Assigned task:
Return each line of the entries that mentions the word "Vanderbilt".

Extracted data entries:

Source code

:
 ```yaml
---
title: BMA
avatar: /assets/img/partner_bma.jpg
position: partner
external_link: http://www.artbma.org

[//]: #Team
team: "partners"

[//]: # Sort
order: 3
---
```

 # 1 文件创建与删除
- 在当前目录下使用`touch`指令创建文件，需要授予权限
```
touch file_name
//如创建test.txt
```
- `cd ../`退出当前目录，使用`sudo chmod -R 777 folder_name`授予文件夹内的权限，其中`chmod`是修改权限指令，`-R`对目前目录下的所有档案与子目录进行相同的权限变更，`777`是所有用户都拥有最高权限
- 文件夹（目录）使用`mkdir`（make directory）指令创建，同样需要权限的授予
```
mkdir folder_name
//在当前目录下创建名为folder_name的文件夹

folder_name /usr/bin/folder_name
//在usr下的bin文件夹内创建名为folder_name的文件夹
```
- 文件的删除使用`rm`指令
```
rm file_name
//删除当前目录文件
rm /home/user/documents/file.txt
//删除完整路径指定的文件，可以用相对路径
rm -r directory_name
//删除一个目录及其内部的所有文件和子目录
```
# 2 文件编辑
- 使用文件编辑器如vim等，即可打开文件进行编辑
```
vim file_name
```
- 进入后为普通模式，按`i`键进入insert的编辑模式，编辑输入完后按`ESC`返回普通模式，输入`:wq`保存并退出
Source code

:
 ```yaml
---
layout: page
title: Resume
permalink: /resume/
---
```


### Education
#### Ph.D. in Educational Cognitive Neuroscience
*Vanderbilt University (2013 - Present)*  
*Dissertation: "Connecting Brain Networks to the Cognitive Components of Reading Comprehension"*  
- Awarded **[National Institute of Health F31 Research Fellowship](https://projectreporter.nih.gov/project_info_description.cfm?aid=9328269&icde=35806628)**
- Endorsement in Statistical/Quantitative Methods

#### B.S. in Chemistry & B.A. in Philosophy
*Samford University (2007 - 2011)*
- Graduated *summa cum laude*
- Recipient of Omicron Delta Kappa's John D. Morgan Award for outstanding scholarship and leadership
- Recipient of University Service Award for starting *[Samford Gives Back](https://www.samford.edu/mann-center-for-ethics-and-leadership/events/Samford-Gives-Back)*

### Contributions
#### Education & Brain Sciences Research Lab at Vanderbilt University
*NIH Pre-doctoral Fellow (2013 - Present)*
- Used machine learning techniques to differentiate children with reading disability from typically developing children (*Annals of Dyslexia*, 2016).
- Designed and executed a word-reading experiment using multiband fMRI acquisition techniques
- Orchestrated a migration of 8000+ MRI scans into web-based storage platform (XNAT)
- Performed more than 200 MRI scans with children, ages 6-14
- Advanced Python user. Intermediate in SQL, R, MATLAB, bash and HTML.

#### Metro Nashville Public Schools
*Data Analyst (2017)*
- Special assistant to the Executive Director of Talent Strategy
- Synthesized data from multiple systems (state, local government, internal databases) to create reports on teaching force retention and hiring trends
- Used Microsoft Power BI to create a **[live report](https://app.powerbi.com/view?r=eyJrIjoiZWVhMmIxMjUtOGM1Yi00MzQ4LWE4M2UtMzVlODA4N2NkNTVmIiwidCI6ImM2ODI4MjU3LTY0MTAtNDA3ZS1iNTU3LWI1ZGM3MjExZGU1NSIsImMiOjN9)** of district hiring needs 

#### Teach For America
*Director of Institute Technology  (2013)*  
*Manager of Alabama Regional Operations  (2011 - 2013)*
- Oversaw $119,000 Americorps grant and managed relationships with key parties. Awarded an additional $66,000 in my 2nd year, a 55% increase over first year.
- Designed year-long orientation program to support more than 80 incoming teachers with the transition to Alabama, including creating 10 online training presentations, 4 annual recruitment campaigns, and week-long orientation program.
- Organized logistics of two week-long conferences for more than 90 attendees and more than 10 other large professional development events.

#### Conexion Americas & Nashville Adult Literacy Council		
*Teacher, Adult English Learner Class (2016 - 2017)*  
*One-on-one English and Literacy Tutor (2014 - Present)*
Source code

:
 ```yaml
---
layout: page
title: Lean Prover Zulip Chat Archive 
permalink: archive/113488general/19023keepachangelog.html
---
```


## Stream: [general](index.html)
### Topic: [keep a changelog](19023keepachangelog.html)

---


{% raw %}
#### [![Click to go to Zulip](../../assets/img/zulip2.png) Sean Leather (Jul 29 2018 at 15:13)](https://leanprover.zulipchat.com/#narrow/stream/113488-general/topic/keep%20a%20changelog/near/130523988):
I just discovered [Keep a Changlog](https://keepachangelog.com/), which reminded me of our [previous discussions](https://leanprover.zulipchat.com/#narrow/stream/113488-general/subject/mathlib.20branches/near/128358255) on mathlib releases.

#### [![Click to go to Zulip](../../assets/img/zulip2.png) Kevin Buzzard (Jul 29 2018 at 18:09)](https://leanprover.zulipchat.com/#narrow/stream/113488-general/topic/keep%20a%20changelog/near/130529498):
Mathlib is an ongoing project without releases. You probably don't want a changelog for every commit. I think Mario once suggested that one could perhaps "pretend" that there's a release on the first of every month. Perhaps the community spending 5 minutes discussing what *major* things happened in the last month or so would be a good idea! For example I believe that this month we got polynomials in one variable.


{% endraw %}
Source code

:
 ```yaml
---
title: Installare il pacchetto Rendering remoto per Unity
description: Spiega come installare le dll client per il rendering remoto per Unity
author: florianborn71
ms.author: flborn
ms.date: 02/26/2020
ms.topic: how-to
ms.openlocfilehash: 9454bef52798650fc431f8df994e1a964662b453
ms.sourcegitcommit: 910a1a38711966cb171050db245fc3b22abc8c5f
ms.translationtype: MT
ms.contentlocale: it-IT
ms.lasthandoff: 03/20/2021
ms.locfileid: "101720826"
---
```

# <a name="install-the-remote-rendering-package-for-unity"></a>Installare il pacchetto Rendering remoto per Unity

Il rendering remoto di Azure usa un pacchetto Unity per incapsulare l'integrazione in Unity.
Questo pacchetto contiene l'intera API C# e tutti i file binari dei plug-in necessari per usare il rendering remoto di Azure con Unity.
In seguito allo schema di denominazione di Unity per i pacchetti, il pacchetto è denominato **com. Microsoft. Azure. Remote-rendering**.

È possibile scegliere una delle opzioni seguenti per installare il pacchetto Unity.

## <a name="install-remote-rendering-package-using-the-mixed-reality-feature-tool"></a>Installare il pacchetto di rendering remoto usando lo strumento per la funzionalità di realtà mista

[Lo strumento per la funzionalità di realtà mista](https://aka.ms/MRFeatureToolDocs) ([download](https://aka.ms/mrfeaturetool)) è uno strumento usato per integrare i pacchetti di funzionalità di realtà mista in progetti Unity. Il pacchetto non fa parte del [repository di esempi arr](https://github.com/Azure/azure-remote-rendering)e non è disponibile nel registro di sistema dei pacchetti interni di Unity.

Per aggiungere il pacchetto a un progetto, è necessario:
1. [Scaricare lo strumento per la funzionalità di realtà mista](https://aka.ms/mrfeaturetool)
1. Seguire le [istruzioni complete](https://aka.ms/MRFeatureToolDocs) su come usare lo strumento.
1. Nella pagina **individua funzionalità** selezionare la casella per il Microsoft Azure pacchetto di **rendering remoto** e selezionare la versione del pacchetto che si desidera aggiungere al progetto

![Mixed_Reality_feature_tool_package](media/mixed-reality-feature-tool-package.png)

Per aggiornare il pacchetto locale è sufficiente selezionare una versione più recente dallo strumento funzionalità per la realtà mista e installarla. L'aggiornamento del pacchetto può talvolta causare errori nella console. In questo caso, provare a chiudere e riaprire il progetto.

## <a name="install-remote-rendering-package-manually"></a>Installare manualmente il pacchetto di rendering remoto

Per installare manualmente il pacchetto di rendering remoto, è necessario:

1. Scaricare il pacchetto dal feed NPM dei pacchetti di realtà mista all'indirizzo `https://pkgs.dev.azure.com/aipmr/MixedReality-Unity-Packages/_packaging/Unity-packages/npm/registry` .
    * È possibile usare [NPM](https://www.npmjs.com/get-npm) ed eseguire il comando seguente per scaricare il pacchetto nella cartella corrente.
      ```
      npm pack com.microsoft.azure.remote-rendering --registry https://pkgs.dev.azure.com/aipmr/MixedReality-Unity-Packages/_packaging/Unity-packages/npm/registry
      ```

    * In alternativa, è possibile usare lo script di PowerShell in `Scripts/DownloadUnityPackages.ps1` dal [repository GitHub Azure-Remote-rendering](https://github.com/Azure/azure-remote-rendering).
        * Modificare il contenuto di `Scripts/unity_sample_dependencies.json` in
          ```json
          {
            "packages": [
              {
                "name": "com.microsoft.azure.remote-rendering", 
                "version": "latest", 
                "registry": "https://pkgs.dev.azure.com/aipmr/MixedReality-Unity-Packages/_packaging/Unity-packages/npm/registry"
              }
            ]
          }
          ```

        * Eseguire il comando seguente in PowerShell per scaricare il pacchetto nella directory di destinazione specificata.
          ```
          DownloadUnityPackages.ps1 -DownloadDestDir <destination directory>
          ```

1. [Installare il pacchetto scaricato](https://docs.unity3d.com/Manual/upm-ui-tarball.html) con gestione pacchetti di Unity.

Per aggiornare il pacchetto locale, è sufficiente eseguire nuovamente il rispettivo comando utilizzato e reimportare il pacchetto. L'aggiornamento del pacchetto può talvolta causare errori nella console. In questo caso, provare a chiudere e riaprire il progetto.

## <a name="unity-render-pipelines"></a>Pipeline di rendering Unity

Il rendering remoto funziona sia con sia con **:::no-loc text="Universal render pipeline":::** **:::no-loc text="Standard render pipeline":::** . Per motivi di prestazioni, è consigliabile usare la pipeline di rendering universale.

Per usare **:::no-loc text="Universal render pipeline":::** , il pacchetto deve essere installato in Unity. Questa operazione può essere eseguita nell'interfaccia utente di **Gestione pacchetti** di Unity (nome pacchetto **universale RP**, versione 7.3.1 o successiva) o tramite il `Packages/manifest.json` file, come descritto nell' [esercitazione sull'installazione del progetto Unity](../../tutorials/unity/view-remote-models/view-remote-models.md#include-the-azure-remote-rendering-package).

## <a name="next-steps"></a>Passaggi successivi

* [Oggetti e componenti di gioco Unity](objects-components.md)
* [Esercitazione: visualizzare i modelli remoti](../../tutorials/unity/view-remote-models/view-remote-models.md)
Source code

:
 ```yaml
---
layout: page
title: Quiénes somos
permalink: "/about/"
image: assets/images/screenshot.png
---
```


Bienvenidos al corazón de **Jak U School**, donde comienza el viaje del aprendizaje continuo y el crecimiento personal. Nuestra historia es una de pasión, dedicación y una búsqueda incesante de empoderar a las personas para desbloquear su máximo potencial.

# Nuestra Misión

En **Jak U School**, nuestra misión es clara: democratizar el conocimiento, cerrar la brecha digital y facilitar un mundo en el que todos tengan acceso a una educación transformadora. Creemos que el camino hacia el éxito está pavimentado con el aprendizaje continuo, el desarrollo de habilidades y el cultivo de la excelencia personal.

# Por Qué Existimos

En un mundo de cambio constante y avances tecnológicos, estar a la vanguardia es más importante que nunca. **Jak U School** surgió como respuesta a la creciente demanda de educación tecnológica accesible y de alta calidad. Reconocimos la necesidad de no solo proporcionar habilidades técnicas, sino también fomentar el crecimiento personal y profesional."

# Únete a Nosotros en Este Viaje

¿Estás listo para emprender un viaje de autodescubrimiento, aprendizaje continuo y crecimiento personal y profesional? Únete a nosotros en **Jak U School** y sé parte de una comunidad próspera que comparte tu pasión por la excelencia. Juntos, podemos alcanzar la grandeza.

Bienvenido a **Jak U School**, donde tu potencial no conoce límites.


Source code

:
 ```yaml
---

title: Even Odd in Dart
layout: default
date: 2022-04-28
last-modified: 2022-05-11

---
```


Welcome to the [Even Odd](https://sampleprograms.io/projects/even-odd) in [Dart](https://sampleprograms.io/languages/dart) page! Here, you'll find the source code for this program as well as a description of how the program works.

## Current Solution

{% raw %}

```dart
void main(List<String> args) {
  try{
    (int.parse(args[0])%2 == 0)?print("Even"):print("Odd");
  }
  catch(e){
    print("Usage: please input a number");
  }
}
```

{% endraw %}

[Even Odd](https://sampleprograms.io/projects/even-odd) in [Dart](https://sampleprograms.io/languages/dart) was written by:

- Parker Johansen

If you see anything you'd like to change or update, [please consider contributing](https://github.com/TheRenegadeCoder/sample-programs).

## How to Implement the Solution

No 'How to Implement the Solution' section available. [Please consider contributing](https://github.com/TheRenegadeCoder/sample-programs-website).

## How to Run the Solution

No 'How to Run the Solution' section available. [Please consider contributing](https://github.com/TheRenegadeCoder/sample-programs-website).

Answer box:
*Vanderbilt University (2013 - Present)*  
#### Education & Brain Sciences Research Lab at Vanderbilt University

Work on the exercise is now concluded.